Amazon is taking a page from Nordstrom's 'heroic customer service' book. Why? Because it's good business. I posted on the oft-induldged stupidity of price wars. One of the differentiators that drives business is customer service. Notice I did not say 'patient care'. Customer service is outside of the medical care you're providing. Customer service is the touchy-feely warm and cozy perceptions that your patients have or don't have.

From my friend Shmula's blog on Amazon's customer obsession:
blockquote.gifpushing 300,000 - 600,000 units of product per day through a fulfillment center is no easy task. gratefully, Amazon’s home-grown software and efficient processes help to deal with the immense volume. sometimes, if there are inventory gliches or poor product flow, an activity known in warehousing as “product chasing” occurs. “chasing” is when a product is ordered, but it is nowhere to be found in the (1MMft^2) facility. in reality, it is somewhere, but according to the inventory software the product is supposed to be in its assigned bin, but it has been moved somehow, drifted to another bin, or stolen. this defect is called Inventory Record Defect Rate and is one of the most important metrics at Amazon, and is highly scrutinized and reviewed by Bezos and his senior team.

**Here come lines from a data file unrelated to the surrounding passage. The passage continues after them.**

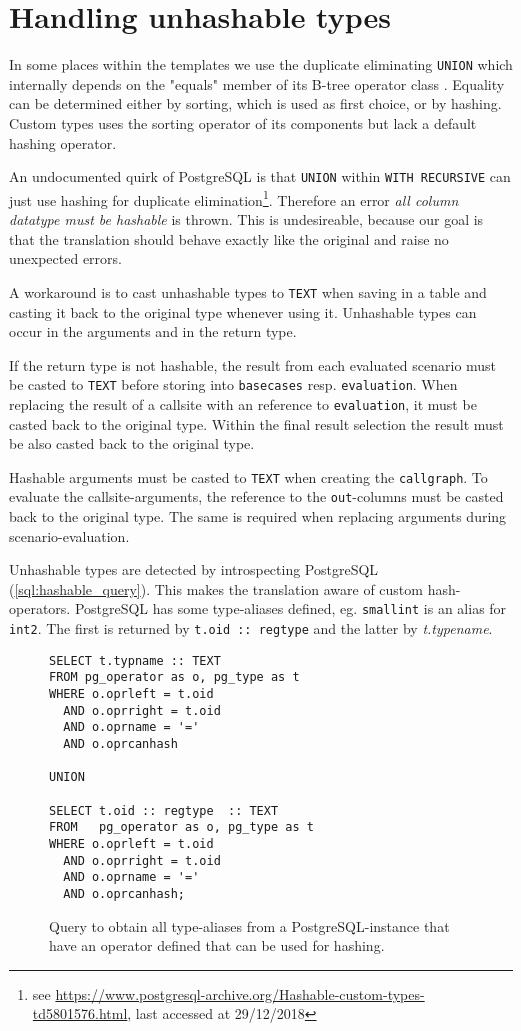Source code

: \section{Handling unhashable types}

In some places within the templates we use the duplicate eliminating \texttt{UNION} which internally depends on the "equals" member of its B-tree operator class \cite[p. 1042 f.]{psql}. Equality can be determined either by sorting, which is used as first choice, or by hashing. Custom types uses the sorting operator of its components but lack a default hashing operator.

An undocumented quirk of PostgreSQL is that \texttt{UNION} within \texttt{WITH RECURSIVE} can just use hashing for duplicate elimination\footnote{see \url{https://www.postgresql-archive.org/Hashable-custom-types-td5801576.html}, last accessed at 29/12/2018}. Therefore an error \textit{all column datatype must be hashable} is thrown. This is undesireable, because our goal is that the translation should behave exactly like the original and raise no unexpected errors.

A workaround is to cast unhashable types to \texttt{TEXT} when saving in a table and casting it back to the original type whenever using it. Unhashable types can occur in the arguments and in the return type.

If the return type is not hashable, the result from each evaluated scenario must be casted to \texttt{TEXT} before storing into \texttt{basecases} resp. \texttt{evaluation}. When replacing the result of a callsite with an reference to \texttt{evaluation}, it must be casted back to the original type. Within the final result selection the result must be also casted back to the original type.

Hashable arguments must be casted to \texttt{TEXT} when creating the \texttt{callgraph}. To evaluate the callsite-arguments, the reference to the \texttt{out}-columns must be casted back to the original type. The same is required when replacing arguments during scenario-evaluation.

Unhashable types are detected by introspecting PostgreSQL (\autoref{sql:hashable_query}). This makes the translation aware of custom hash-operators. PostgreSQL has some type-aliases defined, eg. \texttt{smallint} is an alias for \texttt{int2}. The first is returned by \texttt{t.oid :: regtype} and the latter by \textit{t.typename}.

\begin{figure}
    \centering
\begin{verbatim}
SELECT t.typname :: TEXT 
FROM pg_operator as o, pg_type as t 
WHERE o.oprleft = t.oid 
  AND o.oprright = t.oid 
  AND o.oprname = '=' 
  AND o.oprcanhash 

UNION

SELECT t.oid :: regtype  :: TEXT 
FROM   pg_operator as o, pg_type as t 
WHERE o.oprleft = t.oid 
  AND o.oprright = t.oid 
  AND o.oprname = '=' 
  AND o.oprcanhash;
\end{verbatim}
    \caption{Query to obtain all type-aliases from a PostgreSQL-instance that have an operator defined that can be used for hashing.}
    \label{sql:hashable_query}
\end{figure}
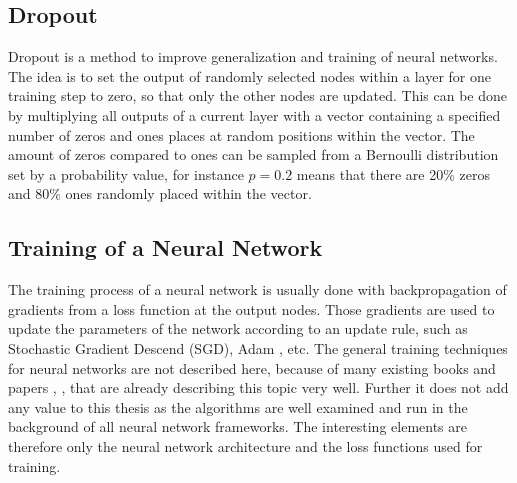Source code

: 
\subsection{Dropout}
Dropout \cite{Hinton2012} is a method to improve generalization and training of neural networks.
The idea is to set the output of randomly selected nodes within a layer for one training step to zero, so that only the other nodes are updated.
This can be done by multiplying all outputs of a current layer with a vector containing a specified number of zeros and ones places at random positions within the vector.
The amount of zeros compared to ones can be sampled from a Bernoulli distribution set by a probability value, for instance $p=0.2$ means that there are 20\% zeros and 80\% ones randomly placed within the vector.



\subsection{Training of a Neural Network}
The training process of a neural network is usually done with backpropagation of gradients from a loss function at the output nodes.
Those gradients are used to update the parameters of the network according to an update rule, such as Stochastic Gradient Descend (SGD), Adam \cite{Kingma2015}, etc.
The general training techniques for neural networks are not described here, because of many existing books and papers \cite{LeCun2006}, \cite{Goodfellow2016}, \cite{DeepLearning} that are already describing this topic very well. 
Further it does not add any value to this thesis as the algorithms are well examined and run in the background of all neural network frameworks.
The interesting elements are therefore only the neural network architecture and the loss functions used for training.

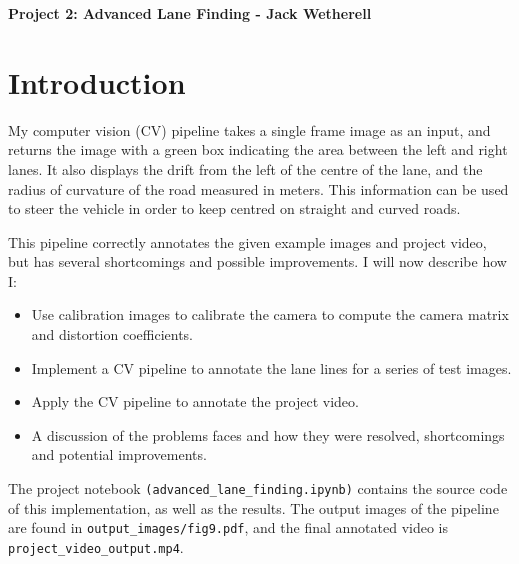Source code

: \documentclass[letterpaper,12pt]{article}
\begin{document}
\title{}
\author{}
\date{}


\begin{center}
\textbf{Project 2: Advanced Lane Finding - Jack Wetherell} \\
\end{center}


\section{Introduction}
My computer vision (CV) pipeline takes a single frame image as an input, and returns the image with a green box indicating the area between the left and right lanes. It also displays the drift from the left of the centre of the lane, and the radius of curvature of the road measured in meters. This information can be used to steer the vehicle in order to keep centred on straight and curved roads.

This pipeline correctly annotates the given example images and project video, but has several shortcomings and possible improvements. I will now describe how I:
\begin{itemize}
\item Use calibration images to calibrate the camera to compute the camera matrix and distortion coefficients.
\item Implement a CV pipeline to annotate the lane lines for a series of test images.
\item Apply the CV pipeline to annotate the project video.
\item A discussion of the problems faces and how they were resolved, shortcomings and potential improvements. 
\end{itemize}
The project notebook \texttt{(advanced\_lane\_finding.ipynb)} contains the source code of this implementation, as well as the results. The output images of the pipeline are found in \texttt{output\_images/fig9.pdf}, and the final annotated video is \texttt{project\_video\_output.mp4}.
\end{document}
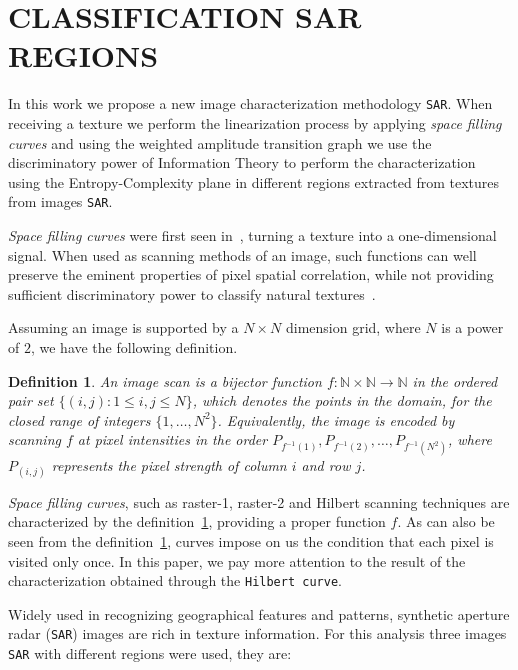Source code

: \documentclass{isprs}
\begin{document}
	\section{CLASSIFICATION SAR REGIONS}\label{SAR}
	
	In this work we propose a new image characterization methodology \texttt{SAR}.
	When receiving a texture we perform the linearization process by applying \textit{space filling curves} and using the weighted amplitude transition graph we use the discriminatory power of Information Theory to perform the characterization using the Entropy-Complexity plane in different regions extracted from textures from images \texttt{SAR}.
	
	\textit{Space filling curves} were first seen in~\cite{Nguyen1982SpaceFC}, turning a texture into a one-dimensional signal.
	When used as scanning methods of an image, such functions can well preserve the eminent properties of pixel spatial correlation, while not providing sufficient discriminatory power to classify natural textures~\citep{Lee1994Texture}.
	
	Assuming an image is supported by a $N \times N$ dimension grid, where $N$ is a power of $2$, we have the following definition.
	
	\newtheorem{mydef}{Definition}
	\begin{mydef}
		An image scan is a bijector function $f \colon \mathbb{N} \times \mathbb{N} \to \mathbb{N}$ in the ordered pair set $ \{(i, j): 1 \leq i , j \leq N \}$, which denotes the points in the domain, for the closed range of integers $\{1, \dots, N^2\}$. Equivalently, the image is encoded by scanning $ f $ at pixel intensities in the order $P_{f^{-1}(1)}, P_{f^{-1}(2)}, \dots, P_{f^{-1}(N^2)}$, where $P_{(i, j)}$ represents the pixel strength of column $i$ and row $j$.
		\label{def:CurveFilling}
	\end{mydef}
	
	\textit{Space filling curves}, such as raster-1, raster-2 and Hilbert scanning techniques are characterized by the definition~\ref{def:CurveFilling}, providing a proper function $f$.
	As can also be seen from the definition~\ref{def:CurveFilling}, curves impose on us the condition that each pixel is visited only once.
	In this paper, we pay more attention to the result of the characterization obtained through the \texttt{Hilbert curve}.
	
	Widely used in recognizing geographical features and patterns, synthetic aperture radar (\texttt{SAR}) images are rich in texture information. For this analysis three images \texttt{SAR} with different regions were used, they are:
	
\end{document}

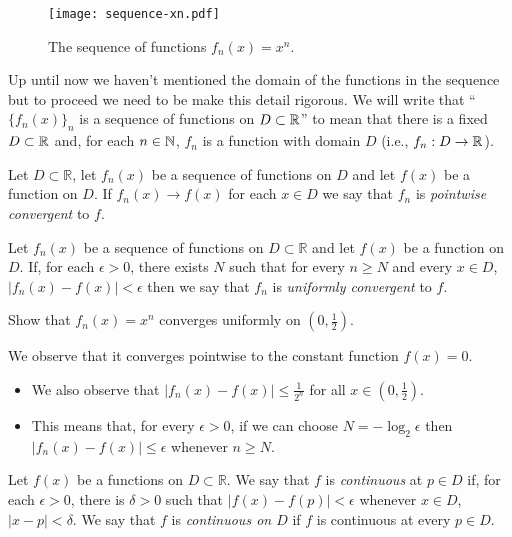 \begin{figure}
  \begin{center}
    \texttt{[image: sequence-xn.pdf]}
    \caption{The sequence of functions \(f_n(x)= x^n\).}
  \end{center}
\end{figure}

\noindent
Up until now we haven't mentioned the domain of the functions in the sequence but to proceed we need to be make this detail rigorous.
We will write that ``\({\{f_n(x)\}}_{n}\) is a sequence of functions on \(D\subset \mathbb{R}\)'' to mean that there is a fixed \(D\subset \mathbb{R}\) and, for each \(n\in \mathbb{N}\), \(f_{n}\) is a function with domain \(D\) (i.e., \(f_n : D \to \mathbb{R}\)).


\begin{definition}
  Let \(D\subset \mathbb{R}\),
  let \(f_n(x)\) be a sequence of functions on \(D\)
  and let \(f(x)\) be a function on \(D\).
  If \(f_n(x) \to f(x)\) for each \(x\in D\) we say that \(f_n\) is \emph{pointwise convergent} to \(f\).
\end{definition}

\begin{definition}
  Let \(f_n(x)\) be a sequence of functions on \(D\subset \mathbb{R}\)
  and let \(f(x)\) be a function on \(D\).
  If, for each \(\epsilon>0\), there exists \(N\) such that for every \(n\geq N\) and every \(x\in D\), \(|f_n(x) - f(x)| < \epsilon\) then we say that \(f_n\) is \emph{uniformly convergent} to \(f\).
\end{definition}

\begin{example*}
  Show that \(f_n(x) = x^n\) converges uniformly on \((0,\frac{1}{2})\).
\end{example*}

\begin{solution}
  We observe that it converges pointwise to the constant function \(f(x)=0\).
  \begin{itemize}
    \item We also observe that \(|f_n(x) - f(x) | \leq \frac{1}{2^n}\) for all \(x\in (0,\frac{1}{2})\).
    \item This means that, for every \(\epsilon>0\), if we can choose \(N=-\log_{2}\epsilon\) then \(|f_n(x) - f(x) | \leq \epsilon\) whenever \(n\geq N\).
  \end{itemize}
\end{solution}


\begin{definition}
  Let \(f(x)\) be a functions on \(D\subset \mathbb{R}\).
  We say that \(f\) is \emph{continuous} at \(p\in D\) if, for each \(\epsilon>0\), there is \(\delta >0\) such that \(|f(x)-f(p)| <\epsilon\) whenever \(x\in D\), \(|x-p| <\delta\).
  We say that \(f\) is \emph{continuous on \( D\)} if \(f\) is continuous at every \(p\in D\).
\end{definition}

customer_lifecycle_experience.gifWhy is it important? because when the front-end Amazon store allows you to order something, the precondition is that the product and the quantity desired is currently in an Amazon facility: the software follows a very complicated algorithm based on network optimization, shortest path techniques, and traveling salesman routing; a check is made against the inventory database — in real time — how many are available, which facility, and how many have been committed already. when the order drops into the assigned facility, the picker goes to the bin where the product is supposed to be, but because IRDR is poor, the item is not there. this situation leads to two following options: (1) go to a local store and buy the item and ship it to the customer or (2) do a “network flip”, where the assigned facility “flips” the order to another facility that has that product. option (2) is ideal, but during the holiday season, it is very difficult to do. during the holidays, option (1) is common.

doing option (1) is heroic and is a true example of customer obsession at work: it’s not about serving all customers as an aggregate, but it’s about serving one really well, several million times. at Amazon, they really believe this and live this.

This kind of take-no-prisoners approach to customer service is absent in most clinics I see. You're asking your patients to spend their money inside of your business. Great customer service is your obligation.